Сквозь гул толпы пробивались голоса их английских сослуживцев:
– …гляньте-ка на этого хрыча…
– …неужто хотят его распять…
– …экое, мать их, кощунство…
Приговоренный стал еще беспокойнее, хотя, накрепко привязанный к стулу, мог только вертеть головой. Длинные волосы, не заплетенные в косицу, но собранные в хвост, хлестали его по лицу и липли к обслюнявленному рту.
По приказу командира, солдат открыл ящик и достал из него трубку.
– …бляха-муха! Что за хрень?
– …дурью попотчуют, чтоб мне лопнуть…
– Опием? Так ему ж за то и прописан пеньковый галстук…

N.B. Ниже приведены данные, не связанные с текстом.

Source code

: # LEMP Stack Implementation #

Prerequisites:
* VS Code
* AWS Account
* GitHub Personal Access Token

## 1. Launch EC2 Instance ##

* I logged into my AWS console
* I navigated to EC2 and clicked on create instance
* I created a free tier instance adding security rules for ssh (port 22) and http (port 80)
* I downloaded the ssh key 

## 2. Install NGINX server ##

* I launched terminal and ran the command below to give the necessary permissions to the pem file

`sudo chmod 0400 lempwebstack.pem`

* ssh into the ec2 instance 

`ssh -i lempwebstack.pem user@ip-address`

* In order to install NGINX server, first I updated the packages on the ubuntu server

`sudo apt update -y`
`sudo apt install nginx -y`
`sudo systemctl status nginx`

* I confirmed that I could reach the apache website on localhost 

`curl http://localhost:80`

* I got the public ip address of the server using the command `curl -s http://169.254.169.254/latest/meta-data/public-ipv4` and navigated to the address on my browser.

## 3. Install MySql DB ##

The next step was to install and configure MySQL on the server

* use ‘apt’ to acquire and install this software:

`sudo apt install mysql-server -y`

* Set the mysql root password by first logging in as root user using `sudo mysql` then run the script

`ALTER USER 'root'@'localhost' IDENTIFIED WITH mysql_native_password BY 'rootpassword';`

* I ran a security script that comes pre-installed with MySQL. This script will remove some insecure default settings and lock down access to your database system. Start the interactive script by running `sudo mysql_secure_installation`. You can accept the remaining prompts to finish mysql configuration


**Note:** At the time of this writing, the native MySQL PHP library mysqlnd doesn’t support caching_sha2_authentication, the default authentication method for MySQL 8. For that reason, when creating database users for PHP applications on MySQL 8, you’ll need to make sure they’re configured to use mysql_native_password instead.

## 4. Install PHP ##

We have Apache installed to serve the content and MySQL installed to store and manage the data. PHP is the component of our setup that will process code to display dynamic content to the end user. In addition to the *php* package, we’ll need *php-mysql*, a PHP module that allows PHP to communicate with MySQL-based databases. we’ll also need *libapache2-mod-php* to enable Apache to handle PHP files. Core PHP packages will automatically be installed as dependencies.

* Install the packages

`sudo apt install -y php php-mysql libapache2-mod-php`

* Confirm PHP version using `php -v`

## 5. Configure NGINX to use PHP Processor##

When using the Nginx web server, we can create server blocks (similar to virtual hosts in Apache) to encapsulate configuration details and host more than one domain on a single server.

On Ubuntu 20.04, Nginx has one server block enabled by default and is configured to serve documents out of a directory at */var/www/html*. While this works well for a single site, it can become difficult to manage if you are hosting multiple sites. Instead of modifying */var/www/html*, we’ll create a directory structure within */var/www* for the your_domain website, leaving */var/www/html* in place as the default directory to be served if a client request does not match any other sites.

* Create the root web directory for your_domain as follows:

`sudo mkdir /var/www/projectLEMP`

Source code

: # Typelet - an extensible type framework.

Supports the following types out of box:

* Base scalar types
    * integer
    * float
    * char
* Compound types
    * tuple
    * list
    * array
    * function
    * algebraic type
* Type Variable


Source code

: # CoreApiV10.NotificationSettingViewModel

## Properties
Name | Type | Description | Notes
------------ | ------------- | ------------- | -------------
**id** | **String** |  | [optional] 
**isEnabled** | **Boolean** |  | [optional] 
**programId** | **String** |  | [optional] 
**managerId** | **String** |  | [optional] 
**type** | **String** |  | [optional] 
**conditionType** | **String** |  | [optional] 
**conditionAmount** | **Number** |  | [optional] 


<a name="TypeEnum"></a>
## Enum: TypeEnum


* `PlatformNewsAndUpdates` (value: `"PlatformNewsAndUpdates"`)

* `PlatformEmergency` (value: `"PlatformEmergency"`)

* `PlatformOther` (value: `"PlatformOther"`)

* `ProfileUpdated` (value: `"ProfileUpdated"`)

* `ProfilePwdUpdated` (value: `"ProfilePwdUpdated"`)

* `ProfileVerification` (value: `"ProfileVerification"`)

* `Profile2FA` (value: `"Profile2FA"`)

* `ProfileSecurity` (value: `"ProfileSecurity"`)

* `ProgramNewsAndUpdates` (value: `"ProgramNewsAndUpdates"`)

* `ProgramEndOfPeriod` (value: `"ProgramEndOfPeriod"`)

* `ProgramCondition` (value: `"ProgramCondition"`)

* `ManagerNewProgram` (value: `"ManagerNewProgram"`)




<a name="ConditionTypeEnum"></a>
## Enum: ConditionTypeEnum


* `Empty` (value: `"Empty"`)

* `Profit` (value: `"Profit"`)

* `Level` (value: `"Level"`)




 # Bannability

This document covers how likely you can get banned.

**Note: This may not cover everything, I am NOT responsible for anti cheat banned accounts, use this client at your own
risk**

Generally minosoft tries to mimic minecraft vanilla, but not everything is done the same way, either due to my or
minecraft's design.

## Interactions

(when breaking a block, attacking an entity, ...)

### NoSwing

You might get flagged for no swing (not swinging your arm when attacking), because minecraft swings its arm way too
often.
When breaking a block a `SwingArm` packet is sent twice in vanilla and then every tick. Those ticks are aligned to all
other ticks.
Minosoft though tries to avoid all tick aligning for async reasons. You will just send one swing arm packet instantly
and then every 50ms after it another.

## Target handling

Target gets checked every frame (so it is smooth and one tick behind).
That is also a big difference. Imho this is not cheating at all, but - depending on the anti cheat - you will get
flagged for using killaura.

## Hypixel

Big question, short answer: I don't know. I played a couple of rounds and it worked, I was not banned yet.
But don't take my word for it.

Увидев трубку, узник весь напрягся, взмокшее лицо его перекосилось. Толпа смолкла, когда узнику вставили мундштук в рот, и он жадно, с шумом затянулся. Прикрыв глаза, человек замер, потом выдохнул дым и вновь присосался к трубке.

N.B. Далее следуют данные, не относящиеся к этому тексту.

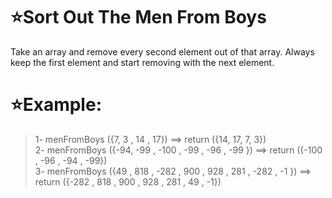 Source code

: # :star:Sort Out The Men From Boys 

Take an array and remove every second element out of that array. Always keep the first element and start removing with the next element.

# :star:Example:

> 1- menFromBoys ({7, 3 , 14 , 17}) ==> return ({14, 17, 7, 3}) <br>
2- menFromBoys ({-94, -99 , -100 , -99 , -96 , -99 }) ==> return ({-100 , -96 , -94 , -99}) <br>
3- menFromBoys ({49 , 818 , -282 , 900 , 928 , 281 , -282 , -1 }) ==> return ({-282 , 818 , 900 , 928 , 281 , 49 , -1}) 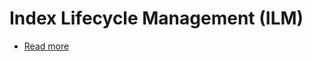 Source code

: # Index Lifecycle Management (ILM)
- [Read more](https://www.elastic.co/docs/manage-data/lifecycle/index-lifecycle-management)
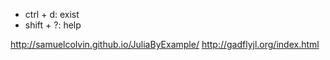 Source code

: * ctrl + d: exist
* shift + ?: help



http://samuelcolvin.github.io/JuliaByExample/
http://gadflyjl.org/index.html
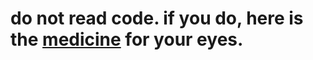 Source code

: # do not read code. if you do, here is the [medicine](https://www.walgreens.com/store/c/clorox-disinfecting-bleach,-concentrated-formula-regular/ID=300405991-product?ext=gooKBM_PLA+-+Household+(2019+Update)Household__pla_online&gclsrc=aw.ds&) for your eyes.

И тут зловещую тишину прорезал негодующий возглас:
– От имени американцев я выражаю протест!
К мандарину под тентом приблизились три джентльмена в сюртуках и шляпах. Слова их потонули в вознесшемся гуле толпы, но и так было ясно, что разговор, к вящей радости матросов, идет на повышенных тонах.
– …вот так и надо! Нехрен рассусоливать…
– …молодца! Вставь ему хорошенько…
– …а то весь такой из себя…
Разговор с мандарином завершился тем, что американцы подошли к шесту и спустили свой флаг. Потом один из них закричал, обращаясь к толпе:
– Видали, чего здесь творится? Издевательство, небывалое в истории анклава! Хотят устроить казнь прямо под нашим флагом! Ясно, чего они удумали – свалить на нас вину за смерть этого человека! Дескать, мы его подельники! Мало того, казнью здесь, на площади, они намекают, что мы – контрабандисты, торгующие зельем. Эти длиннохвостые обезьяны обвиняют нас – Соединенные Штаты! Англию! – в подлости и преступлении! Что вы на это скажете, парни? Неужто станете терпеть? Позволите осквернить наши флаги?
– …да ни в жизнь…
– …игрищ захотелось, так получат…
– …надерем задницу, коль того желают…
Голос толпы становился все громче, но приговоренный затих и, уронив голову на грудь, как будто дремал, безразличный к своей судьбе. Он не сопротивлялся, когда два солдата его развязали и, вздернув на ноги, повели к устройству, приготовленному для казни. Однако за шаг-другой до него узник вдруг откинул голову, словно только сейчас увидел крест, и тогда странно булькнул горлом, и колени его подломились.
– …видок-то у него паршивый…
– …эва, кажный волос дыбом…
Последняя реплика прозвучала прямо за спиной Нила, и он, обернувшись, увидел дюжего моряка с пустой бутылкой в руке. Матрос неспешно размахнулся, бутылка, кувыркаясь, взлетела над толпой и затем разбилась вдребезги возле солдат, которые тотчас вскинули ружья наизготовку.
– Ах ты, сучий потрох! – завопили матросы, увидев наставленные ни них дула.